Die Hard Trilogy : une triple dose de Bruce Willis pour PlayStation

En 1996, Probe Entertainment a adapté la trilogie de films Die Hard dans Die Hard Trilogy sur PS1, Saturn et PC, dans une brochette de jeu éloge de la destruction massive.

En trois films, Piège de cristal, 58 minutes pour vivre et Une Journée en enfer, John McClane est devenu une icône indétrônable du cinéma d’action hardboiled. Flic bourru, entêté, qui s’en prend plein la face et qui finit en sang et couvert d’hématome, Mcclane avait tout pour poursuivre sa carrière en tant que héros de jeu vidéo.

Sa trajectoire vidéoludique aurait pu prendre son envol avec Die Hard en 1990 sur NES, mais malheureusement, la première incursion de McClane sur console avait tout de l’étron pixellisé. Le produit développé par les Japonais de Pack-In-Video était un jeu d’action vu du dessus qui avait emprunté le pire du shoot’em up et du jeu d’exploration pour en faire un carnage injouable qui aura été la source de haine de bien des joueurs.

 

Dis-moi des choses sales…. – Die Hard sur NES…”

 

Il faudra attendre 1995 pour que Fox Interactive, bien décidé à surfer sur le succès annoncé de Une journée en enfer, et à se faire de l’argent facile en exploitant une licence porteuse, ne se décide à relancer un projet d’adaptation de la saga Die Hard. Un projet qui a été confié à Probe Entertainment, les esthètes qui produisaient alors le futur hit Alien Trilogy.

Pour l’adaptation de la trilogie Die Hard, le studio Probe a accouché d’un ovni vidéoludique, un jeu à trois facettes très différentes, mais tout à la fois régressives, bêtes et méchantes, et garanties de fun instantané, le tout doublé d’une merveilleuse escroquerie de Probe envers Fox Interactive. Retour sur Die Hard Trilogy

 

Die Hard Trilogy : photoYippee Ki-Yay motherf***er

 

3 pour le prix d’un

Alors que Alien Trilogy conservait un gameplay FPS pour offrir une traversée des lieux emblématiques de la trilogie du xénomorphe, Die Hard Trilogy avait pour particularité de proposer trois types de gameplay et trois styles de jeu différents, chacun d’entre eux représentant l’un des films de la saga créée par John McTiernan. 

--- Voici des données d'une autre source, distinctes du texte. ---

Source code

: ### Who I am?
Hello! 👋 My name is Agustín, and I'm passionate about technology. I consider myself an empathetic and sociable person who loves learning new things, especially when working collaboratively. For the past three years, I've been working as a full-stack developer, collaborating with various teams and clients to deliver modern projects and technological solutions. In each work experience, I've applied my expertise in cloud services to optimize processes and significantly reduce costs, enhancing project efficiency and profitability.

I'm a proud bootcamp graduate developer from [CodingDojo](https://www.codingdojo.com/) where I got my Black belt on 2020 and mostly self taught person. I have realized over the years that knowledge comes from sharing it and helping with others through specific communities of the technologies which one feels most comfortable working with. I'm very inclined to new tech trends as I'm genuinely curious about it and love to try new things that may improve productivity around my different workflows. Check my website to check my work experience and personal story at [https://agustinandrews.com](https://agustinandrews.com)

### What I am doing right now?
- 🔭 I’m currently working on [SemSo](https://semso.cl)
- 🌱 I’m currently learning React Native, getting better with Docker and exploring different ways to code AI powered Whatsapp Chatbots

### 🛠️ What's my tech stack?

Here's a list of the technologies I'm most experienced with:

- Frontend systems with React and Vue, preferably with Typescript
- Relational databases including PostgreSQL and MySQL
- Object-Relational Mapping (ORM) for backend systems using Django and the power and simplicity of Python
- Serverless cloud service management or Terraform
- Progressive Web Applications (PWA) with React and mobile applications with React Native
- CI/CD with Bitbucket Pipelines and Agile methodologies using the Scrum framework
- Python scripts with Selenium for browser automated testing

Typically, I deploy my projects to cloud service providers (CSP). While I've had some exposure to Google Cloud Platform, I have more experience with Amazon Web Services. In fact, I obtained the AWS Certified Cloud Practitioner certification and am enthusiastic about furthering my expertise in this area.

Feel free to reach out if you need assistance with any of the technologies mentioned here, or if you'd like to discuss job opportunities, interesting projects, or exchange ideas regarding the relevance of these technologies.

Un énorme pari qui avait pour but d’éviter la lassitude chez les joueurs, en offrant trois jeux très différents rassemblés sur la même galette, un véritable exploit technique pour un jeu PlayStation 1 datant de 1996. Les concepteurs avaient choisi de se baser sur les séquences les plus marquantes de chaque film afin de construire chacun des jeux.

À peine le jeu lancé, le joueur pouvait donc choisir entre trois destinations dans lesquelles il allait incarner McClane : Die Hard (Piège de Cristal) symbolisé par le Nakatomi Plaza, Die Harder (58 minutes pour vivre), représenté par un avion de ligne, et Die Hard with a Vengeance (Une journée en enfer), matérialisé par un taxi jaune typiquement new-yorkais.

 

Die Hard Trilogy : photoTop gun (littéralement)

 

Pour Die Hard, Probe Entertainment a opté pour un jeu de tir en vue à la troisième personne. Prenant ses distances avec le scénario du film, ce volet imposait au joueur de devoir grimper du rez-de-chaussée du Nakatomi Plaza jusqu’au 35e étage. Chaque niveau consistait à secourir des étages en éliminant des terroristes, puis à se précipiter vers l’ascenseur pour désamorcer une bombe avant de passer à l’étage supérieur. 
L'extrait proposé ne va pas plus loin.